At the current rate, lenders will start foreclosure actions against 2.2 million homes this year, Brinkmann said.

Pointing to a Labor Department report yesterday that U.S. employers shed 533,000 jobs last month, far more than expected by economists, Brinkmann said a recovery of the housing sector was difficult to predict and that the 2009 outlook has dimmed.

"I didn't expect a drop of 500,000 this morning," he said. "Given that, we have to say we don't know how bad it's going to be getting in the next couple of months. . . . First the economy needs to recover, then we will see the mortgage market be brought along with that."

The figures were striking in the face of sustained efforts by government regulators and lenders to stem the foreclosure crisis and keep people in their homes. Lenders are modifying more troubled loans, but job losses can make it difficult, said Suzanne Boas, president of Consumer Credit Counseling Service of Greater Atlanta. "That is the major impediment to modifications because mortgage lenders need to be assured that there is going to be a source of income," she said.

But it also reflects the inadequacy of voluntary industry efforts to help homeowners, said Alan White, an assistant professor at Valparaiso University School of Law in Indiana, who has studied the mortgage crisis. The modifications are not significant enough to prevent borrowers from defaulting again. Moreover, lenders are overwhelmed and the foreclosures represent homeowners they did not reach, he said.

The percentage of borrowers entering the foreclosure process during the quarter stayed stable at 1.07 percent, compared with 1.08 percent during the second quarter and 0.78 percent during the corresponding period a year ago.

But that does not indicate that things are improving, economists said. The percentage of mortgages 90 days or more delinquent, but not yet in foreclosure, has ballooned as some states institute foreclosure moratoriums or otherwise make it more difficult for lenders to foreclose. The seriously delinquent rate reached 2.2 percent during the quarter, up from 1.83 percent during the second quarter and 1.26 percent during the same period a year ago.

Mortgages in foreclosure rose to 2.97 percent during the third quarter compared with 2.75 percent the previous quarter. That was up from 1.69 percent during the third quarter of 2007.

Defaults remain highest for adjustable-rate mortgages -- loans that begin with low interest rates then adjust to higher payments, sending some homeowners into "payment shock." Among adjustable mortgages, about 20.65 percent of subprime loans -- those to borrowers with credit or other problems -- were in foreclosure during the third quarter, up from 10.38 percent a year ago.
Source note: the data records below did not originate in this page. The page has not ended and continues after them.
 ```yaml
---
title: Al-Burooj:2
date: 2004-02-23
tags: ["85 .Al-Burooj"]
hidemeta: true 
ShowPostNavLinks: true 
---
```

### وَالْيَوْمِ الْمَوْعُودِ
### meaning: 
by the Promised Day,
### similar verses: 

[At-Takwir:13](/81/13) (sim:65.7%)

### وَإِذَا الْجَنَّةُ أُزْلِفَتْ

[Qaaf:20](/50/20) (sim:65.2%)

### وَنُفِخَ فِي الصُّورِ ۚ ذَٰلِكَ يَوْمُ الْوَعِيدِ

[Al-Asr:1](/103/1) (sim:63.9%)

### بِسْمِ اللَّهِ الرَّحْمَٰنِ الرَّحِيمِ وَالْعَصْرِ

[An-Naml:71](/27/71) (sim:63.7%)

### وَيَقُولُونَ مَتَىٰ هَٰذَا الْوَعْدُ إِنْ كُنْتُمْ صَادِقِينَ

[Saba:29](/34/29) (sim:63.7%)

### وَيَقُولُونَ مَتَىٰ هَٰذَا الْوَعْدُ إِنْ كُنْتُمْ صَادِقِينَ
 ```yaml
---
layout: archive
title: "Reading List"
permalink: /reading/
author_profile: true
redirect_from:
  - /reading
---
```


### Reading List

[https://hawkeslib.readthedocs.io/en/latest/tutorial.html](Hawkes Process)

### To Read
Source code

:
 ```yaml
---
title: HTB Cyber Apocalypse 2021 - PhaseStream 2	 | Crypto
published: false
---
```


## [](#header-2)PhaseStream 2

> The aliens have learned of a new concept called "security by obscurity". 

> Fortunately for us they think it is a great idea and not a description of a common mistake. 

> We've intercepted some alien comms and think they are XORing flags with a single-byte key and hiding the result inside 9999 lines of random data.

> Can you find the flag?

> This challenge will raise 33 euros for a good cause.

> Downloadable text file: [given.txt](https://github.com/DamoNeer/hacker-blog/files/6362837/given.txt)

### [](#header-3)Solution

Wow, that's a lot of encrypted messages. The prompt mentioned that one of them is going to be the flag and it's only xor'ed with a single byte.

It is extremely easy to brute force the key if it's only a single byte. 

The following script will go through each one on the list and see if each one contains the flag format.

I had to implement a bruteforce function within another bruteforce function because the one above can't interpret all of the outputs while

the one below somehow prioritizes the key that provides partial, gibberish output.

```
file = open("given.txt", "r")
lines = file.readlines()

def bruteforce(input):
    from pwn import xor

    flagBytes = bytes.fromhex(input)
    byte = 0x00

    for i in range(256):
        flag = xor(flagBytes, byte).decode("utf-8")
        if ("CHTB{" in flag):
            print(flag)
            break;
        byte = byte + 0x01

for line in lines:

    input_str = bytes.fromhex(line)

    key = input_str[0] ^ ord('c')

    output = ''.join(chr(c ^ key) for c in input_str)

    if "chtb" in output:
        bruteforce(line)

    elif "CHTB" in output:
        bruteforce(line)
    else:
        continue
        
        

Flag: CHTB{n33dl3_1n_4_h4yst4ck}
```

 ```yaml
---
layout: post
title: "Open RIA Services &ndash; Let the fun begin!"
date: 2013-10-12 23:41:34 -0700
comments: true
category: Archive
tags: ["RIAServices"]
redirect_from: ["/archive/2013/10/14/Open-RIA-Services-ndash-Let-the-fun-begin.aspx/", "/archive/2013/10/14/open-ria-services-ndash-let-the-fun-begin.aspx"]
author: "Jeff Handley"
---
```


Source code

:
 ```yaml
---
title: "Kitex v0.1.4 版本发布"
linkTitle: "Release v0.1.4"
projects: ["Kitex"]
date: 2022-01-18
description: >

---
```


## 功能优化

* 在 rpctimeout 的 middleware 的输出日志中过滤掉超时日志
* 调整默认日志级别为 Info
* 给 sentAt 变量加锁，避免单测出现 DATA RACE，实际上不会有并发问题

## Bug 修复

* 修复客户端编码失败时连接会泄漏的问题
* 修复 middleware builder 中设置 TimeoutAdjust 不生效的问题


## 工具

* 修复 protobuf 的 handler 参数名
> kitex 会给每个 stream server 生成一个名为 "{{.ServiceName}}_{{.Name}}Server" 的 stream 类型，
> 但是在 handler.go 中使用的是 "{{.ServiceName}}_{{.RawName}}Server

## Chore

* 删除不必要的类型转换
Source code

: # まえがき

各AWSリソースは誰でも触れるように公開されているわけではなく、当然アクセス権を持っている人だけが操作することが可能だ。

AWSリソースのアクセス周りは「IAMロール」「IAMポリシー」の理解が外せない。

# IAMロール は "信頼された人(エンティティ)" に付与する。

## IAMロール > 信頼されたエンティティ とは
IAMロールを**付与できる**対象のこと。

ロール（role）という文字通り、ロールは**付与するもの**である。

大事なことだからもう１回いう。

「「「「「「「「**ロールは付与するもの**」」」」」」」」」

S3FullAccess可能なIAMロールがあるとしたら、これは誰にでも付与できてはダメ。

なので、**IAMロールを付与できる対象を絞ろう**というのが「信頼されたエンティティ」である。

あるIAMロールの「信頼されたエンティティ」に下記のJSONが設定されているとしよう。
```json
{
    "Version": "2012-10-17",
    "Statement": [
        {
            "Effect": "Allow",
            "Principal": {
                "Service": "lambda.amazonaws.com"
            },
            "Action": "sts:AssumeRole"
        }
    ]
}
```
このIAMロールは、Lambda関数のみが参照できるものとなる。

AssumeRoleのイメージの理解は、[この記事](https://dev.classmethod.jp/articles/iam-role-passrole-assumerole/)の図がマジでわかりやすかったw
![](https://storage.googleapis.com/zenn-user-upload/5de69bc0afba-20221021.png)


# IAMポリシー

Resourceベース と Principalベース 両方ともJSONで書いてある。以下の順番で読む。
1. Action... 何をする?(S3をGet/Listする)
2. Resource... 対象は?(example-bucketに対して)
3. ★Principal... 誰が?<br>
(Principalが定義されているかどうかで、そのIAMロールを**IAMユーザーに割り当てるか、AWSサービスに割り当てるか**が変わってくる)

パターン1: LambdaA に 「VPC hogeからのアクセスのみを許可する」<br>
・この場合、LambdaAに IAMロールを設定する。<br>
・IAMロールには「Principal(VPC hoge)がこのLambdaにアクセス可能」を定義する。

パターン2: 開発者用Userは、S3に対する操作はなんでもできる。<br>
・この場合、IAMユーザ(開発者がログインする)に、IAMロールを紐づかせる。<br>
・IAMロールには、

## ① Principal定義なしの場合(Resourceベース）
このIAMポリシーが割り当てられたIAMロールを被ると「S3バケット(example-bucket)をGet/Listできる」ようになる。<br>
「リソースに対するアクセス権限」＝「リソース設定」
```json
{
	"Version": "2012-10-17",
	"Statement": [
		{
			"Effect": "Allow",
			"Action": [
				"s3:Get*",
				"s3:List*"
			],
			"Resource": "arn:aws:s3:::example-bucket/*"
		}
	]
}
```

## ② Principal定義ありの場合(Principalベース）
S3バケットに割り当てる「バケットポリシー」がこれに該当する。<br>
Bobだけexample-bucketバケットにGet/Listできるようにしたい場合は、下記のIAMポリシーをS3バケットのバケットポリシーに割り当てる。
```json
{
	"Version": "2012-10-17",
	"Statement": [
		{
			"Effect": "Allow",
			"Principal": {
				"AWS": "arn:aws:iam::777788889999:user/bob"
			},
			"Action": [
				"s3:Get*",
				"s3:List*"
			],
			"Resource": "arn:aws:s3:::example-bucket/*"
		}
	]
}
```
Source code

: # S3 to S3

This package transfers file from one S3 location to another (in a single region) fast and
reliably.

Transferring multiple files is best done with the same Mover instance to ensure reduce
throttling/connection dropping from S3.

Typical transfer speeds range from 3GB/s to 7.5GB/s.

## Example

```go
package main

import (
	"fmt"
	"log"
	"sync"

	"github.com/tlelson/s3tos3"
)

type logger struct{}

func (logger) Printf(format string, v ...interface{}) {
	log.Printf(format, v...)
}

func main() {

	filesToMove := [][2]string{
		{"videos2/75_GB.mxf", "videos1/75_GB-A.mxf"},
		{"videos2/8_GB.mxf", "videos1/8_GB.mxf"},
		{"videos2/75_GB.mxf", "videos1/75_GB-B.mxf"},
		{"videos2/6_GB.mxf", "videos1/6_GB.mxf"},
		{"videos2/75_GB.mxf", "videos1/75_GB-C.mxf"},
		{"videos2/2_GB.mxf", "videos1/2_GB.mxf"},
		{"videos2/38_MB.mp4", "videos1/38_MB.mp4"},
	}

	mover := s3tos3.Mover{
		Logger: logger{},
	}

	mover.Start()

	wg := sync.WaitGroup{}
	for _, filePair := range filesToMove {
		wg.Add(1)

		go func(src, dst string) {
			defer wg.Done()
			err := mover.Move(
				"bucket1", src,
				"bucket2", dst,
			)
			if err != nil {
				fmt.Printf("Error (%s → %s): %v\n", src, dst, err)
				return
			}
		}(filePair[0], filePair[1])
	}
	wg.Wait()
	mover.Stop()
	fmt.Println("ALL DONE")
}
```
About 4.83 percent of prime adjustable-rate mortgages were in foreclosure during that period, up from 2.04 percent.

The pain is concentrated in a few states, where home prices have soared most sharply and there is a glut of homes on the market because of overbuilding. California and Florida accounted for a third of mortgages that were in foreclosure or 90 days delinquent.

That is likely to get worse as those states struggle with growing unemployment rates, Brinkmann said. Over the past year, Florida lost 156,200 jobs and California lost 101,300.

Delinquency rates in the Washington region are below the national average. In the District, 3.3 percent of loans included in the survey were seriously delinquent or in foreclosure, up from 1.62 percent during the same period a year ago. About 4.33 percent of mortgages in Maryland were in similar trouble, up from 1.91 percent. The rate locally was lowest in Virginia where 3.08 percent of loans were either 90 days delinquent or in foreclosure, up from 1.61 percent a year ago.